§ **Dataset records**:
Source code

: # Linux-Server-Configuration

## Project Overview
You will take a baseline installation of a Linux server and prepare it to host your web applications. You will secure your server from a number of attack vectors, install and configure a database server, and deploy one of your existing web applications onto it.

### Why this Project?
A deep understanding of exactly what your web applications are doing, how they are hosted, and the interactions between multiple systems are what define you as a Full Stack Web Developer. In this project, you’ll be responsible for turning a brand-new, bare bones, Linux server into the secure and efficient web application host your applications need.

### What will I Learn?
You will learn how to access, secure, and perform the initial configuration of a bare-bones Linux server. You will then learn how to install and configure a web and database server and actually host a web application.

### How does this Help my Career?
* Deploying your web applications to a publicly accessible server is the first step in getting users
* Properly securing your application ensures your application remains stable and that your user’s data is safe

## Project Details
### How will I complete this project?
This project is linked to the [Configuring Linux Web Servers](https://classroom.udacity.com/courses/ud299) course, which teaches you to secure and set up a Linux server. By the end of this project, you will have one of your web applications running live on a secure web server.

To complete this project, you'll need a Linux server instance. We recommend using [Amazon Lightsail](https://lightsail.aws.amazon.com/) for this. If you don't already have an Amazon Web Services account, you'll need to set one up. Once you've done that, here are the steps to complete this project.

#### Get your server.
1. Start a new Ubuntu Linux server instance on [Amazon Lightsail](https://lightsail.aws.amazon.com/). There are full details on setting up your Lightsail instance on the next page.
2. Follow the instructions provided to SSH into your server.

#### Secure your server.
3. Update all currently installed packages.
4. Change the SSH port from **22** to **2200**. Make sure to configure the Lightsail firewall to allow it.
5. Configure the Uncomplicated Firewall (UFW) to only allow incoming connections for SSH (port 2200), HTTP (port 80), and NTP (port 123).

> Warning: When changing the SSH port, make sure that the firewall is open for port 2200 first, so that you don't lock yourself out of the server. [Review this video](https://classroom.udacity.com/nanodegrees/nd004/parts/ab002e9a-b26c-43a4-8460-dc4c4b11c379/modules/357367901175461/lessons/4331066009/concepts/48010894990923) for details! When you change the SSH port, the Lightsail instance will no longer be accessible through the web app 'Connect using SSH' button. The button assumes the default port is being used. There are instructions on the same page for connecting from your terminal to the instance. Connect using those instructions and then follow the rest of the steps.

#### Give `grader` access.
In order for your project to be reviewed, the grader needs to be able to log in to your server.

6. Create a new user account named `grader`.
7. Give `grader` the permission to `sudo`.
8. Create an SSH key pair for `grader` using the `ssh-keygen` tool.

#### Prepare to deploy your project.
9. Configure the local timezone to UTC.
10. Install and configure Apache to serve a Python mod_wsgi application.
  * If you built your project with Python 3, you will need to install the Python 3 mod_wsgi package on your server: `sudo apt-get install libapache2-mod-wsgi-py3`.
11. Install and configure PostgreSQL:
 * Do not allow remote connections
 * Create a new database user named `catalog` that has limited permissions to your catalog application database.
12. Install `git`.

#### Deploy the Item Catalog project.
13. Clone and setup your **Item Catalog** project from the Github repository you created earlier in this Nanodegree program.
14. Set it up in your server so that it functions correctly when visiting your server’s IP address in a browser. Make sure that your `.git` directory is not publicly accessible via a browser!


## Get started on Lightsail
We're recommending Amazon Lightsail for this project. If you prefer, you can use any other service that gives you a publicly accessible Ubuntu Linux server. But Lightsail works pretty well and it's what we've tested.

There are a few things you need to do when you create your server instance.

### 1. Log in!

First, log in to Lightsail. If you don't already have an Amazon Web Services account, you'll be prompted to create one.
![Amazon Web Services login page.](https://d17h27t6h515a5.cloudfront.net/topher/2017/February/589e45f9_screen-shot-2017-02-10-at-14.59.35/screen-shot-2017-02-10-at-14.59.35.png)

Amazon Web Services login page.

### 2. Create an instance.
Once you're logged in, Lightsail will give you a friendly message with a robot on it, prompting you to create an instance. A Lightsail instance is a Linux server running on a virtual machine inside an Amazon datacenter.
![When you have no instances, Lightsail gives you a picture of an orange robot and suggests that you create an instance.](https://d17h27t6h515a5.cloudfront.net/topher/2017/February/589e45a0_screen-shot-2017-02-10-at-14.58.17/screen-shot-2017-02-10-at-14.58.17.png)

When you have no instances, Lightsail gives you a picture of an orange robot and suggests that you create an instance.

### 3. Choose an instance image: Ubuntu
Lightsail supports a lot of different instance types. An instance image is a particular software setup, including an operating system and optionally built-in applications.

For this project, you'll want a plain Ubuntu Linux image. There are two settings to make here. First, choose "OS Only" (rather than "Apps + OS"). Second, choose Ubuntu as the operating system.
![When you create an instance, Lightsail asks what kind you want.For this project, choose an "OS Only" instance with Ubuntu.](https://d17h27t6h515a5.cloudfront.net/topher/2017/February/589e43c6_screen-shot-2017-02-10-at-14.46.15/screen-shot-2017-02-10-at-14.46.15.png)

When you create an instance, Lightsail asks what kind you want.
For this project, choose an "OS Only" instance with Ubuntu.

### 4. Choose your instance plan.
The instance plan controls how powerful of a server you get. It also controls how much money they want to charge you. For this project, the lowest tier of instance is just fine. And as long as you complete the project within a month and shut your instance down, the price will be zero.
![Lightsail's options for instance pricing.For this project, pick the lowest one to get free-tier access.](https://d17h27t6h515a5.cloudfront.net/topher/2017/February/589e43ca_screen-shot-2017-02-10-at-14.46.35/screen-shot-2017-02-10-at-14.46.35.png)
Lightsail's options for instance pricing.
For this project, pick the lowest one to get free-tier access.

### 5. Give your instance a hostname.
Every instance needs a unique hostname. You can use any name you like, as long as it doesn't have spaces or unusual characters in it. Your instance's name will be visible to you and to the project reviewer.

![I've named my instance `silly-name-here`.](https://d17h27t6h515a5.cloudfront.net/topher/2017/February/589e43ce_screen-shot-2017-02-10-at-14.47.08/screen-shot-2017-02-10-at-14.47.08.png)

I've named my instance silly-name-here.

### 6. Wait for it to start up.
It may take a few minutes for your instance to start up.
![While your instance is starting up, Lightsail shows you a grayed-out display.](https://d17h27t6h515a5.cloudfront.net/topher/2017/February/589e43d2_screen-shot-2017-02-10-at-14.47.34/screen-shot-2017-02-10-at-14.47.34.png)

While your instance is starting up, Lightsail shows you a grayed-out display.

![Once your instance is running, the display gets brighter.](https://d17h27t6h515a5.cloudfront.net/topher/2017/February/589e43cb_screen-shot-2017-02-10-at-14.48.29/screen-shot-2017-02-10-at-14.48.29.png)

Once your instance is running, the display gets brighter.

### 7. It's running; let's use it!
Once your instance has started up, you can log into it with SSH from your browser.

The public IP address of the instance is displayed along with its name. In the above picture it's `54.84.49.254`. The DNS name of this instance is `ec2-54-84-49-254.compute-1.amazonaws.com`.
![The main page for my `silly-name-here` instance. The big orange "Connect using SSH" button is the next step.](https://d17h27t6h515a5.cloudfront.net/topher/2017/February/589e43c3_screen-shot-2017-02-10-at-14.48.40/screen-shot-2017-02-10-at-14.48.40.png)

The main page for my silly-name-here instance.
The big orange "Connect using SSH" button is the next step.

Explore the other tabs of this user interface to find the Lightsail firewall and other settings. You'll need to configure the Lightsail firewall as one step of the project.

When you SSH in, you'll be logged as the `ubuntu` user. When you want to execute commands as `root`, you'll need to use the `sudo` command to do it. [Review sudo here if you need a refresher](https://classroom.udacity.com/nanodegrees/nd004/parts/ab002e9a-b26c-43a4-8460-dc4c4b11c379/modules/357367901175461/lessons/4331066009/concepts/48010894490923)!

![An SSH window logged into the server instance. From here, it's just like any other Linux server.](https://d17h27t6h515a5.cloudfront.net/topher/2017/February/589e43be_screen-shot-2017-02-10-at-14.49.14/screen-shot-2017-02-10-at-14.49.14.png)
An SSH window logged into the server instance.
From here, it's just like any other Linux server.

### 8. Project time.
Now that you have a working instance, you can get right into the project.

§ **Your task**:
Search the preceding listing for the word "window" and pull out every line that holds it.

§ **Solution to the exercise**:
![An SSH window logged into the server instance. From here, it's just like any other Linux server.](https://d17h27t6h515a5.cloudfront.net/topher/2017/February/589e43be_screen-shot-2017-02-10-at-14.49.14/screen-shot-2017-02-10-at-14.49.14.png)
An SSH window logged into the server instance.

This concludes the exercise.